There has been a lot of discussion lately on blogs and Twitter about the use of vendor prefixes, and I’d like to add in my two-cents.
I initially came across the whole thing from Chris Coyier at Css-Tricks.com, followed by tweets from various web professionals on Twitter. Essentially, Mozilla (those behind the Firefox browser) wants to provide support for Webkit’s -webkit- prefix (that is used by browsers like Safari and Chrome that use the Webkit engine). A lot of people are saying this is a bad idea. Others are also saying we (the designers/devs) have gotten ourselves into this mess. I think it really comes down to all of us – the browser vendors, the W3C, and the web designers/devs.
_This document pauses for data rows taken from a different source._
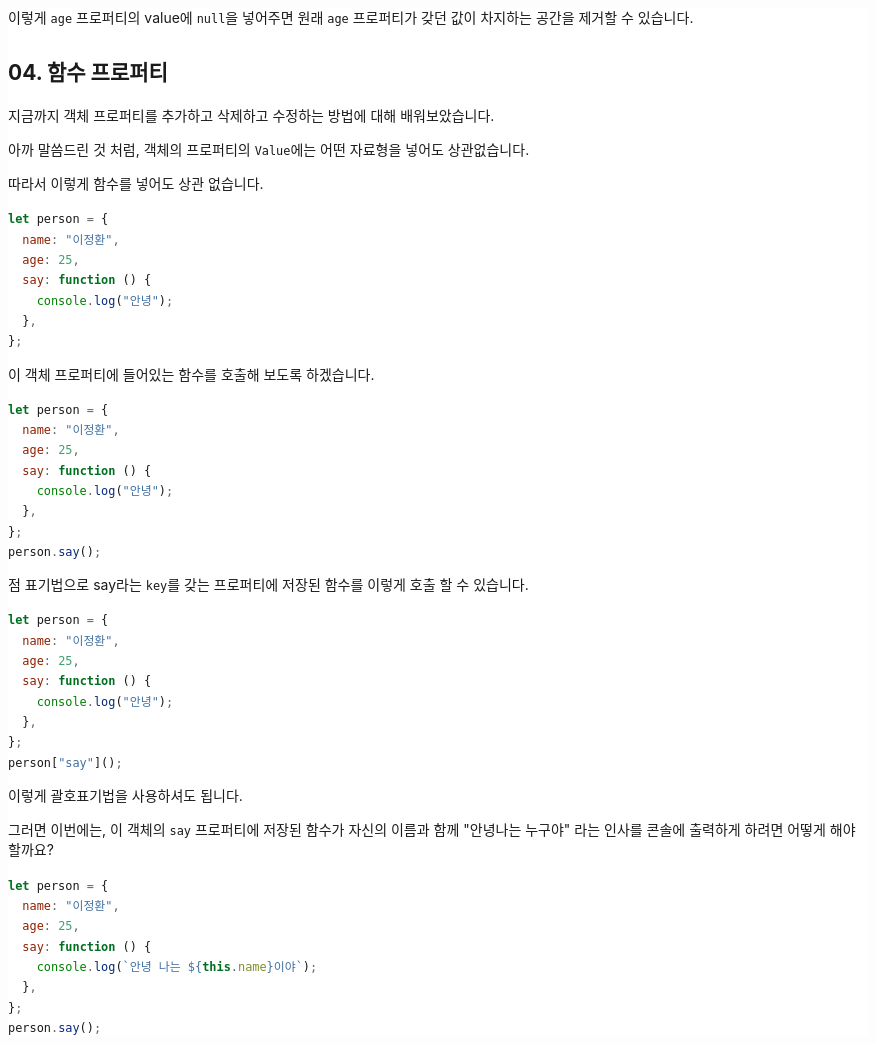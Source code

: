 이렇게 `age` 프로퍼티의 value에 `null`을 넣어주면 원래 `age` 프로퍼티가 갖던 값이 차지하는 공간을 제거할 수 있습니다.

## 04. 함수 프로퍼티

지금까지 객체 프로퍼티를 추가하고 삭제하고 수정하는 방법에 대해 배워보았습니다.

아까 말씀드린 것 처럼, 객체의 프로퍼티의 `Value`에는 어떤 자료형을 넣어도 상관없습니다.

따라서 이렇게 함수를 넣어도 상관 없습니다.

```javascript
let person = {
  name: "이정환",
  age: 25,
  say: function () {
    console.log("안녕");
  },
};
```

이 객체 프로퍼티에 들어있는 함수를 호출해 보도록 하겠습니다.

```javascript
let person = {
  name: "이정환",
  age: 25,
  say: function () {
    console.log("안녕");
  },
};
person.say();
```

점 표기법으로 say라는 `key`를 갖는 프로퍼티에 저장된 함수를 이렇게 호출 할 수 있습니다.

```javascript
let person = {
  name: "이정환",
  age: 25,
  say: function () {
    console.log("안녕");
  },
};
person["say"]();
```

이렇게 괄호표기법을 사용하셔도 됩니다.

그러면 이번에는, 이 객체의 `say` 프로퍼티에 저장된 함수가 자신의 이름과 함께 "안녕나는 누구야" 라는 인사를 콘솔에 출력하게 하려면 어떻게 해야 할까요?

```javascript
let person = {
  name: "이정환",
  age: 25,
  say: function () {
    console.log(`안녕 나는 ${this.name}이야`);
  },
};
person.say();
```
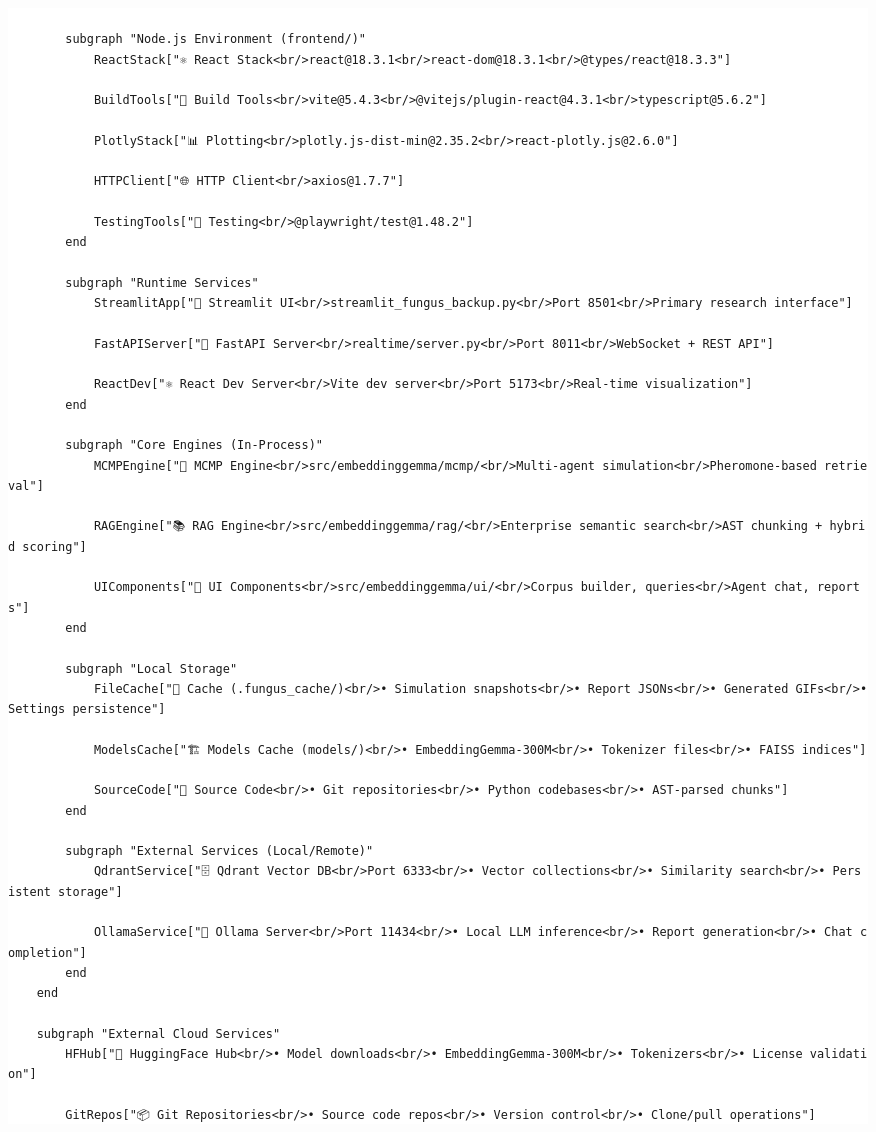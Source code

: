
 ```mermaid
        
        subgraph "Node.js Environment (frontend/)"
            ReactStack["⚛️ React Stack<br/>react@18.3.1<br/>react-dom@18.3.1<br/>@types/react@18.3.3"]
            
            BuildTools["🔨 Build Tools<br/>vite@5.4.3<br/>@vitejs/plugin-react@4.3.1<br/>typescript@5.6.2"]
            
            PlotlyStack["📊 Plotting<br/>plotly.js-dist-min@2.35.2<br/>react-plotly.js@2.6.0"]
            
            HTTPClient["🌐 HTTP Client<br/>axios@1.7.7"]
            
            TestingTools["🧪 Testing<br/>@playwright/test@1.48.2"]
        end
        
        subgraph "Runtime Services"
            StreamlitApp["🌊 Streamlit UI<br/>streamlit_fungus_backup.py<br/>Port 8501<br/>Primary research interface"]
            
            FastAPIServer["🚀 FastAPI Server<br/>realtime/server.py<br/>Port 8011<br/>WebSocket + REST API"]
            
            ReactDev["⚛️ React Dev Server<br/>Vite dev server<br/>Port 5173<br/>Real-time visualization"]
        end
        
        subgraph "Core Engines (In-Process)"
            MCMPEngine["🧠 MCMP Engine<br/>src/embeddinggemma/mcmp/<br/>Multi-agent simulation<br/>Pheromone-based retrieval"]
            
            RAGEngine["📚 RAG Engine<br/>src/embeddinggemma/rag/<br/>Enterprise semantic search<br/>AST chunking + hybrid scoring"]
            
            UIComponents["🎨 UI Components<br/>src/embeddinggemma/ui/<br/>Corpus builder, queries<br/>Agent chat, reports"]
        end
        
        subgraph "Local Storage"
            FileCache["💾 Cache (.fungus_cache/)<br/>• Simulation snapshots<br/>• Report JSONs<br/>• Generated GIFs<br/>• Settings persistence"]
            
            ModelsCache["🏗️ Models Cache (models/)<br/>• EmbeddingGemma-300M<br/>• Tokenizer files<br/>• FAISS indices"]
            
            SourceCode["📁 Source Code<br/>• Git repositories<br/>• Python codebases<br/>• AST-parsed chunks"]
        end
        
        subgraph "External Services (Local/Remote)"
            QdrantService["🗄️ Qdrant Vector DB<br/>Port 6333<br/>• Vector collections<br/>• Similarity search<br/>• Persistent storage"]
            
            OllamaService["🤖 Ollama Server<br/>Port 11434<br/>• Local LLM inference<br/>• Report generation<br/>• Chat completion"]
        end
    end
    
    subgraph "External Cloud Services"
        HFHub["🤗 HuggingFace Hub<br/>• Model downloads<br/>• EmbeddingGemma-300M<br/>• Tokenizers<br/>• License validation"]
        
        GitRepos["📦 Git Repositories<br/>• Source code repos<br/>• Version control<br/>• Clone/pull operations"]
```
The browser vendors have their own set of prefixes that they use for experimental purposes – it is pre-standardized code, and prefixes are not spec. Firefox uses -moz-, Safari and Chrome use -webkit-, Opera uses -o-, and Internet Explorer uses -ms-. Apparently, web designers/devs are using the -webkit- prefixes only, to use properties we call “CSS3”, because they either don’t know about the equivalent prefixes for other browsers, or don’t bother (sometimes, though, they don’t exist). Technically, some of these fancy schmancy techniques we use with prefixes aren’t really CSS3 – yet, anyways depending on how far along they are towards W3C recommendation. Many of these techniques are kind of like previews, and allows the browser vendors to test stuff out (as well as designers/devs too, who can provide feedback). Some browser vendors are already supporting standardized CSS3 properties. But the support varies with each browser vendor, and some browser vendors are using their prefixes to test things, and not all are testing the same things.